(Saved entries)
*** Block opens ***
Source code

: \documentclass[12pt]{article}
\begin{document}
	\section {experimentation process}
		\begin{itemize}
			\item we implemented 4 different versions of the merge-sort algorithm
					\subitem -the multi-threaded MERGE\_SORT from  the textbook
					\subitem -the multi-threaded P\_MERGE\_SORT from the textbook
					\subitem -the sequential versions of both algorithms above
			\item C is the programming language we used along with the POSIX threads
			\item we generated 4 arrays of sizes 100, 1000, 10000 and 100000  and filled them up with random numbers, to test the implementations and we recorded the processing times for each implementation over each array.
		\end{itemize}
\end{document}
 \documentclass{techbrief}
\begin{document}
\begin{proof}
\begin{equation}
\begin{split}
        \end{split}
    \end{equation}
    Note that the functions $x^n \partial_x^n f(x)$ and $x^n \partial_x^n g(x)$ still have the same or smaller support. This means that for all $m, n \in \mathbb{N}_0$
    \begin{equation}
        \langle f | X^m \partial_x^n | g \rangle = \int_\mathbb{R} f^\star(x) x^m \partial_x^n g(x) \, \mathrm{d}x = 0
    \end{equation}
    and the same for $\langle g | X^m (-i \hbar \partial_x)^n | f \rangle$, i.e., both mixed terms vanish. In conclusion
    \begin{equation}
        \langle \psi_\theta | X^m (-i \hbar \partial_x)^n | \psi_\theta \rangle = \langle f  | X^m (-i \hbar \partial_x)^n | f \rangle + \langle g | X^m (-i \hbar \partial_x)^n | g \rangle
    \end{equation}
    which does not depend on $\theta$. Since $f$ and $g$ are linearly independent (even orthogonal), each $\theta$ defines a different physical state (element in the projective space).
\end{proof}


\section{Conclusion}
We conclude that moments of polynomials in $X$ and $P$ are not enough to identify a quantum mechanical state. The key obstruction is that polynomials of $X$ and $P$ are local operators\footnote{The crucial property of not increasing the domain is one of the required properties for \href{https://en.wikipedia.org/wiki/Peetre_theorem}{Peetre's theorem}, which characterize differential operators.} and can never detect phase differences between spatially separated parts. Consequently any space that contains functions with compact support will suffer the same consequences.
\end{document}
*** Block closes ***
**DIRECTIONS:** Across all the entries above, how many lines hold the word "section"? Answer with the number only.

**ANSWER FOR THE TASK:** 2